Segment Start: GIVEN RECORDS

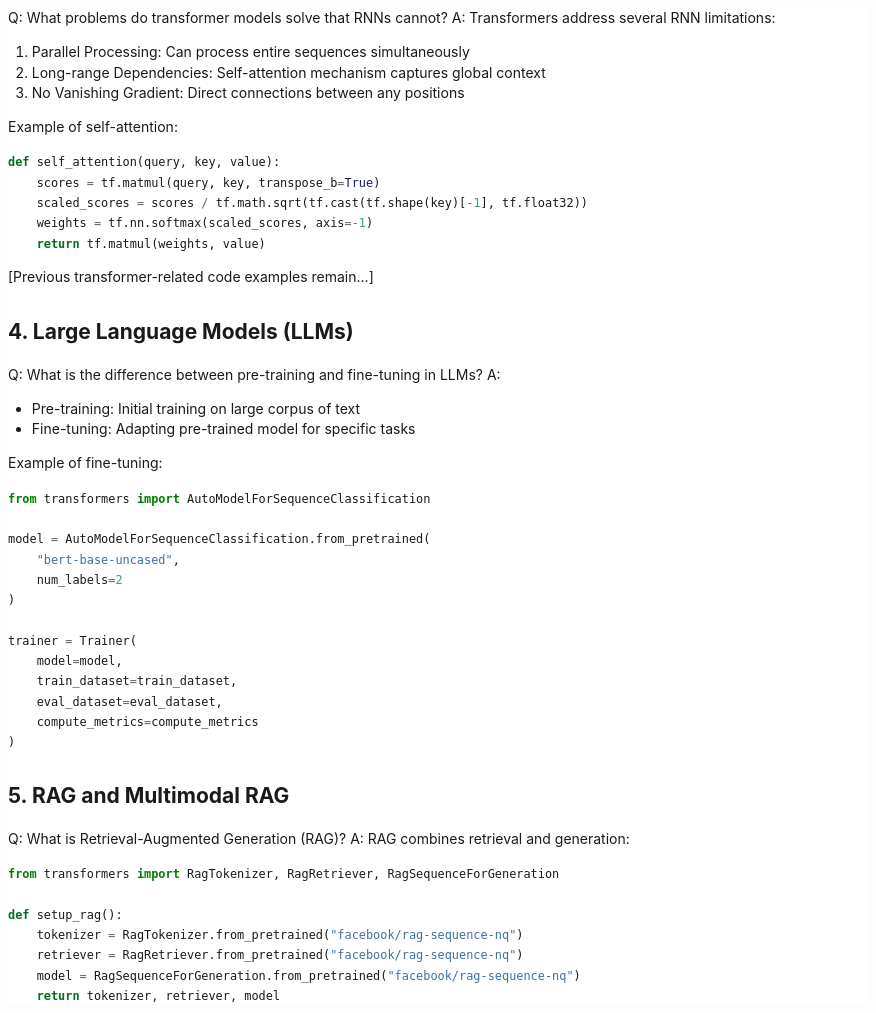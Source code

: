 Q: What problems do transformer models solve that RNNs cannot?
A: Transformers address several RNN limitations:
1. Parallel Processing: Can process entire sequences simultaneously
2. Long-range Dependencies: Self-attention mechanism captures global context
3. No Vanishing Gradient: Direct connections between any positions

Example of self-attention:
```python
def self_attention(query, key, value):
    scores = tf.matmul(query, key, transpose_b=True)
    scaled_scores = scores / tf.math.sqrt(tf.cast(tf.shape(key)[-1], tf.float32))
    weights = tf.nn.softmax(scaled_scores, axis=-1)
    return tf.matmul(weights, value)
```

[Previous transformer-related code examples remain...]

## 4. Large Language Models (LLMs)

Q: What is the difference between pre-training and fine-tuning in LLMs?
A: 
- Pre-training: Initial training on large corpus of text
- Fine-tuning: Adapting pre-trained model for specific tasks

Example of fine-tuning:
```python
from transformers import AutoModelForSequenceClassification

model = AutoModelForSequenceClassification.from_pretrained(
    "bert-base-uncased",
    num_labels=2
)

trainer = Trainer(
    model=model,
    train_dataset=train_dataset,
    eval_dataset=eval_dataset,
    compute_metrics=compute_metrics
)
```

## 5. RAG and Multimodal RAG

Q: What is Retrieval-Augmented Generation (RAG)?
A: RAG combines retrieval and generation:
```python
from transformers import RagTokenizer, RagRetriever, RagSequenceForGeneration

def setup_rag():
    tokenizer = RagTokenizer.from_pretrained("facebook/rag-sequence-nq")
    retriever = RagRetriever.from_pretrained("facebook/rag-sequence-nq")
    model = RagSequenceForGeneration.from_pretrained("facebook/rag-sequence-nq")
    return tokenizer, retriever, model
```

Segment End: GIVEN RECORDS

Restate every record exactly, please; do not copy the pictures.

Source code

: Q: What problems do transformer models solve that RNNs cannot?
A: Transformers address several RNN limitations:
1. Parallel Processing: Can process entire sequences simultaneously
2. Long-range Dependencies: Self-attention mechanism captures global context
3. No Vanishing Gradient: Direct connections between any positions

Example of self-attention:
```python
def self_attention(query, key, value):
    scores = tf.matmul(query, key, transpose_b=True)
    scaled_scores = scores / tf.math.sqrt(tf.cast(tf.shape(key)[-1], tf.float32))
    weights = tf.nn.softmax(scaled_scores, axis=-1)
    return tf.matmul(weights, value)
```

[Previous transformer-related code examples remain...]

## 4. Large Language Models (LLMs)

Q: What is the difference between pre-training and fine-tuning in LLMs?
A: 
- Pre-training: Initial training on large corpus of text
- Fine-tuning: Adapting pre-trained model for specific tasks

Example of fine-tuning:
```python
from transformers import AutoModelForSequenceClassification

model = AutoModelForSequenceClassification.from_pretrained(
    "bert-base-uncased",
    num_labels=2
)

trainer = Trainer(
    model=model,
    train_dataset=train_dataset,
    eval_dataset=eval_dataset,
    compute_metrics=compute_metrics
)
```

## 5. RAG and Multimodal RAG

Q: What is Retrieval-Augmented Generation (RAG)?
A: RAG combines retrieval and generation:
```python
from transformers import RagTokenizer, RagRetriever, RagSequenceForGeneration

def setup_rag():
    tokenizer = RagTokenizer.from_pretrained("facebook/rag-sequence-nq")
    retriever = RagRetriever.from_pretrained("facebook/rag-sequence-nq")
    model = RagSequenceForGeneration.from_pretrained("facebook/rag-sequence-nq")
    return tokenizer, retriever, model
```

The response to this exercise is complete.